Train and run inference on one model per data partition using ManyModelTraining and ManyModelInference. Auto-serialization, get_model(), and distributed inference.
Train separate ML models for each data partition in parallel, then run distributed inference using those models. MMT/MMI handles distributed orchestration, model serialization, and automatic model loading.
Load this skill when:
get_model() convenienceFor Model Registry: If user wants to register models in the Model Registry (versioning, SQL access), see ../../model-registry/partitioned-inference/SKILL.md for @partitioned_api approach.
Ask user:
I'll help you train models per partition. Please confirm:
1. Training data table?
2. Partition column? (e.g., REGION, STORE_ID)
3. Target/label column?
4. Feature columns?
5. Model type? (XGBoost / LightGBM / sklearn / custom)
6. Stage for storing models?
⚠️ STOP: Wait for user response.
from snowflake.ml.modeling.distributors.many_model import ManyModelTraining
from snowflake.ml.modeling.distributors.distributed_partition_function.entities import RunStatus
def train_model(data_connector, context):
"""
Args:
data_connector: Access partition data via .to_pandas()
context: Partition info via context.partition_id
Returns:
Trained model (auto-serialized)
"""
df = data_connector.to_pandas()
print(f"Training for partition: {context.partition_id}")
from xgboost import XGBRegressor
model = XGBRegressor(n_estimators=100)
model.fit(df[['feature1', 'feature2']], df['target'])
return model # Auto-serialized to stage
trainer = ManyModelTraining(train_model, "<STAGE_NAME>")
training_run = trainer.run(
partition_by="<PARTITION_COLUMN>",
snowpark_dataframe=session.table("<TABLE>"),
run_id="<DESCRIPTIVE_RUN_ID>"
)
final_status = training_run.wait()
print(f"Training completed with status: {final_status}")
⚠️ STOP: After training completes, verify with user:
Training complete for [N] partitions.
Status: [SUCCESS/PARTIAL/FAILED]
Partition results:
- partition_1: SUCCESS
- partition_2: SUCCESS
...
Would you like to:
1. Retrieve models for use
2. Check failed partitions
3. Proceed to partitioned inference
if final_status == RunStatus.SUCCESS:
# Get models by partition
for partition_id in training_run.partition_details:
model = training_run.get_model(partition_id)
print(f"Retrieved model for {partition_id}")
# Or collect all into dict
models = {
pid: training_run.get_model(pid)
for pid in training_run.partition_details
}
To restore a completed run later:
from snowflake.ml.modeling.distributors.many_model import ManyModelRun
restored_run = ManyModelRun.restore_from("<RUN_ID>", "<STAGE_NAME>")
model = restored_run.get_model("<PARTITION_ID>")
After training with MMT, use ManyModelInference to run distributed inference across partitions.

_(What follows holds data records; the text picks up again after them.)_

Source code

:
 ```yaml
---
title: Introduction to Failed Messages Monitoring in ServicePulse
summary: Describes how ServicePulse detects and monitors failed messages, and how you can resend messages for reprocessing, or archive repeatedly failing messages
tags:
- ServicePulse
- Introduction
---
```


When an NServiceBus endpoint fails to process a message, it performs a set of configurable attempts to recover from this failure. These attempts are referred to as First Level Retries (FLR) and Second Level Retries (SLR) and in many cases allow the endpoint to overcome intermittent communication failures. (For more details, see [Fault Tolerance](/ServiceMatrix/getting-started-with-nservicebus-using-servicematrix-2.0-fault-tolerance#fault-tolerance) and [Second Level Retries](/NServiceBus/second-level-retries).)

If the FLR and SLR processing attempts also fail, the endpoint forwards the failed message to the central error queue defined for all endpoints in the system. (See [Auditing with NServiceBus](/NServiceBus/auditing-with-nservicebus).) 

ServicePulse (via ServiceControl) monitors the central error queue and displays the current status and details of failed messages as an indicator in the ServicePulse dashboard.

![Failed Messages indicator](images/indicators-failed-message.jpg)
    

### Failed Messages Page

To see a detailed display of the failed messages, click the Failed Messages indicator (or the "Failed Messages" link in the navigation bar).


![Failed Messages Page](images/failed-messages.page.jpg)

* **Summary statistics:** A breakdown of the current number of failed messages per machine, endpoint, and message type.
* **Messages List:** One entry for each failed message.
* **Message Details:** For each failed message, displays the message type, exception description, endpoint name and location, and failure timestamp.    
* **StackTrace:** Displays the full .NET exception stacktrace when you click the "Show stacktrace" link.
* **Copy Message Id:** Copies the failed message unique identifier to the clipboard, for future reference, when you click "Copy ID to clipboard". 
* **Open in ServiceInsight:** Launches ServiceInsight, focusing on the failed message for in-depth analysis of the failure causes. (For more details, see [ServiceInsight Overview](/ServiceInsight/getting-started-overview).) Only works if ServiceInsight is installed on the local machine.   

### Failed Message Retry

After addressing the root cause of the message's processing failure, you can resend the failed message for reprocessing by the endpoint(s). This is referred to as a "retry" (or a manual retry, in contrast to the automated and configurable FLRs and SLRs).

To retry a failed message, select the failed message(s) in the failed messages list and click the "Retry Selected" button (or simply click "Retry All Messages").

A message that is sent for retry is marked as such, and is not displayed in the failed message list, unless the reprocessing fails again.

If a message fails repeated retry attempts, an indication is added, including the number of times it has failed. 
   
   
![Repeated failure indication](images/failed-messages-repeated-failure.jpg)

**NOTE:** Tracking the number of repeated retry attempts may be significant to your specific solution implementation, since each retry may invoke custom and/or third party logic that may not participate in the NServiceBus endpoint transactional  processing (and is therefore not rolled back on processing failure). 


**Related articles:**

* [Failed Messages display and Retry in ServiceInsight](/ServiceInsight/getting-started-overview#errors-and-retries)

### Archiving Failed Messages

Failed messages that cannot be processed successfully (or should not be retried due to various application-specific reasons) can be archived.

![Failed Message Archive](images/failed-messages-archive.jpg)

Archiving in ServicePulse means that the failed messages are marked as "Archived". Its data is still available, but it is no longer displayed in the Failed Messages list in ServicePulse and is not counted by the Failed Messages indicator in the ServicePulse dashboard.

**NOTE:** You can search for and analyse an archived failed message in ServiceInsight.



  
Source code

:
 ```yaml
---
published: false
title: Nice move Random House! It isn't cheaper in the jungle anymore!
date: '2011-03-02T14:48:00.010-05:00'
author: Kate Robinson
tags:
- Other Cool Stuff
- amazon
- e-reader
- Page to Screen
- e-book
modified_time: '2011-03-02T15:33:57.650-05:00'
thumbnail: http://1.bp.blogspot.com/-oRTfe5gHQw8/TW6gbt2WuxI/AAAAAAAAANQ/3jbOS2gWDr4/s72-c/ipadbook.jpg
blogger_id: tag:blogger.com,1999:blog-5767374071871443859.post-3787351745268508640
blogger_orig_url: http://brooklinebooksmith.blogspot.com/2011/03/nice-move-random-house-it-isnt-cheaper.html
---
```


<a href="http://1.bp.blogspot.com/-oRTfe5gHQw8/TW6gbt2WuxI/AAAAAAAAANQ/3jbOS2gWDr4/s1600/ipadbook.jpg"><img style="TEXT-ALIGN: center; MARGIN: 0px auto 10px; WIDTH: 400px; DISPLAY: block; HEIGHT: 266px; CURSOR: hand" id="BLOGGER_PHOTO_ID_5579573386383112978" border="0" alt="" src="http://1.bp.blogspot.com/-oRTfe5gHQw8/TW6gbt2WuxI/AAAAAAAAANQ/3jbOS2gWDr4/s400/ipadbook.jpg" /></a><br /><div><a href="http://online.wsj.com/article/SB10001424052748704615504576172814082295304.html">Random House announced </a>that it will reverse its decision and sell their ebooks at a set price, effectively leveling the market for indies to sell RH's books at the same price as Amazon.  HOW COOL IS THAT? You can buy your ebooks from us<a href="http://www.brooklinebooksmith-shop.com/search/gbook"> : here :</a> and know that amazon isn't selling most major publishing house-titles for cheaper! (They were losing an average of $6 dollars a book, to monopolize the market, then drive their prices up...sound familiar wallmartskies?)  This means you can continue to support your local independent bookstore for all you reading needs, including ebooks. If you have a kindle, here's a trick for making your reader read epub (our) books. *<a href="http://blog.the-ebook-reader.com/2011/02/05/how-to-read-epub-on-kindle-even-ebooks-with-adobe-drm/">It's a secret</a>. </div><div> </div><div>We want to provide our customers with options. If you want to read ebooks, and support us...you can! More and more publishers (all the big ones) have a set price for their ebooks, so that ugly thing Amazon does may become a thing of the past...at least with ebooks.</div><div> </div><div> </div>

Models are automatically loaded from the training run.
from snowflake.ml.modeling.distributors.many_model import ManyModelInference
def predict_with_model(data_connector, model, context):
"""
Args:
data_connector: Access partition data via .to_pandas()
model: Pre-loaded model (auto-loaded from training run)
context: Partition info via context.partition_id
Returns:
Prediction results
"""
df = data_connector.to_pandas()
print(f"Running inference for partition: {context.partition_id}")
# Model is already loaded - just use it
predictions = model.predict(df[['feature1', 'feature2']])
results = df.copy()
results['predictions'] = predictions
# Save results to stage
context.upload_to_stage(results, "predictions.csv",
write_function=lambda df, path: df.to_csv(path, index=False))
return results
inference = ManyModelInference(
predict_with_model,
"<STAGE_NAME>", # Same stage as training
training_run_id="<TRAINING_RUN_ID>" # Run ID from Step 3
)
inference_run = inference.run(
partition_by="<PARTITION_COLUMN>", # Must match training
snowpark_dataframe=session.table("<NEW_DATA_TABLE>"),
run_id="<INFERENCE_RUN_ID>"
)
final_status = inference_run.wait()
print(f"Inference completed with status: {final_status}")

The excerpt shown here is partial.